Date: Fri, 17 Jan 2014 19:24:50 -0800
From: Ralph Castain <r...@open-mpi.org>

The most common cause of this problem is a firewall between the
nodes - you can ssh across, but not communicate. Have you checked
to see that the firewall is turned off?

Turns out some iptables rules (typical on our clusters) were active.
They are now turned off for continued testing as suggested.

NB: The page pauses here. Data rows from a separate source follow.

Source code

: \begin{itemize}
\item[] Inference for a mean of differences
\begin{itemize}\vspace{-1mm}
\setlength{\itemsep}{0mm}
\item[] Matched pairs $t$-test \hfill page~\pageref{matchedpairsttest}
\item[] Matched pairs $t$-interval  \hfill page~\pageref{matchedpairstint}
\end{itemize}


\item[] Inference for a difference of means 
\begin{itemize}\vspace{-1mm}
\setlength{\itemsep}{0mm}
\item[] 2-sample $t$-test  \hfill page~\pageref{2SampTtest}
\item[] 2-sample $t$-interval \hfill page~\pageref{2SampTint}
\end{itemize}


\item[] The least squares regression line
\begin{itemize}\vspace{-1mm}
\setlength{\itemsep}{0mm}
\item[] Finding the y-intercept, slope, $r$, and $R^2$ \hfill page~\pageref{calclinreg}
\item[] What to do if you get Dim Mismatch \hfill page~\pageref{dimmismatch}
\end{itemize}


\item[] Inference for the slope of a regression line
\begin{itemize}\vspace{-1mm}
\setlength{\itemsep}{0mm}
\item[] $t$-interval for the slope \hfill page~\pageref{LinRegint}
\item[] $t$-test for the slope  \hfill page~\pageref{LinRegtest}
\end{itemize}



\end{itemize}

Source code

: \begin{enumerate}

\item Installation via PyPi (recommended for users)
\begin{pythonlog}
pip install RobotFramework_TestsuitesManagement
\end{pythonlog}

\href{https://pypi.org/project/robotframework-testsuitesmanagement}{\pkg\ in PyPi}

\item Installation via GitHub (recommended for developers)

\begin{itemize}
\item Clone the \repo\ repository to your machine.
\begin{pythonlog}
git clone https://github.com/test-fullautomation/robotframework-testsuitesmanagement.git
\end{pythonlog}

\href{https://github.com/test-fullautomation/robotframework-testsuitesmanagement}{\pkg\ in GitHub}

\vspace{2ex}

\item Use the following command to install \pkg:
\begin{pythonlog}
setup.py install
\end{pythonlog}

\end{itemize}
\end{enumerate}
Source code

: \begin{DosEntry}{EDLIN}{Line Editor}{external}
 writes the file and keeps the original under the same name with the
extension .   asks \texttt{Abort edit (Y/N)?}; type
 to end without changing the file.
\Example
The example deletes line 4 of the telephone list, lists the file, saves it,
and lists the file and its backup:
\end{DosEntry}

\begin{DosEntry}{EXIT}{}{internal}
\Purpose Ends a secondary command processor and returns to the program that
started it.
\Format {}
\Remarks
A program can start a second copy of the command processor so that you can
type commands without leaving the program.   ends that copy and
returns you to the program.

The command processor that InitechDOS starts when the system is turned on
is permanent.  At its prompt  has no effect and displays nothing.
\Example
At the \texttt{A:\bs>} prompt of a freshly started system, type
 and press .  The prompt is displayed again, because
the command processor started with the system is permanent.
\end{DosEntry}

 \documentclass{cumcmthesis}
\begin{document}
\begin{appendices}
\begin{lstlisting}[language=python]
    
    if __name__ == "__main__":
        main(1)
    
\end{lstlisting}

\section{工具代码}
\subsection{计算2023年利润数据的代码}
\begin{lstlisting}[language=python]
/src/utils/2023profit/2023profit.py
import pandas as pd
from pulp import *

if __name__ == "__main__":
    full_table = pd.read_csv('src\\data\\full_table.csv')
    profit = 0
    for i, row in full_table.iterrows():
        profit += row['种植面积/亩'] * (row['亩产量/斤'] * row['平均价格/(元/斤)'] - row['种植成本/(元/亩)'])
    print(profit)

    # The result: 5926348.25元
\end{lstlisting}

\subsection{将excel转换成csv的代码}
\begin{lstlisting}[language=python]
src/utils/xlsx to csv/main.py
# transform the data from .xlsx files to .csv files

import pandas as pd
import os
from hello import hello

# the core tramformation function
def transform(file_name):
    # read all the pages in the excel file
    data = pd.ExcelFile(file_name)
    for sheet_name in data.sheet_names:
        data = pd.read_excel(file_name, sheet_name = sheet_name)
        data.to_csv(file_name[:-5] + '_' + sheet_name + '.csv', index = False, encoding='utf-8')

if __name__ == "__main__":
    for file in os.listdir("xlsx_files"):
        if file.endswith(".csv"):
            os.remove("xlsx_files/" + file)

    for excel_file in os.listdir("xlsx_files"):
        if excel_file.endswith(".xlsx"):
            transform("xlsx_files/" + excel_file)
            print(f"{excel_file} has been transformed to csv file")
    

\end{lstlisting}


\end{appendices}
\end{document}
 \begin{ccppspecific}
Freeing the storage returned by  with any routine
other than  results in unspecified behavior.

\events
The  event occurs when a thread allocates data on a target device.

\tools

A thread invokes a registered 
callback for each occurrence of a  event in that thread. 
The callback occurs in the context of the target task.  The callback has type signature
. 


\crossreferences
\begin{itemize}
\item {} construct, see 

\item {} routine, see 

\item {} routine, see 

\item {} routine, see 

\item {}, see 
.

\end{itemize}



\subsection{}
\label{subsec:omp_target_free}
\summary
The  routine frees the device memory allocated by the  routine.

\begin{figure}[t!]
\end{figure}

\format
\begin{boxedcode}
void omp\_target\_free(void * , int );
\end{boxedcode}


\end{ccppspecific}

I have
rerun the mpi_test code, this time using a debug enabled build of openmpi/1.6.5 keeping with the intel compiler.

As shown below the problem is still there. I'm including some gdb
output this time. The job is shown to succeed using only eth0 over
1g but hang nearly immediately when the eth2 over 10g interface is
included.  Any more suggestions would be greatly appreciated.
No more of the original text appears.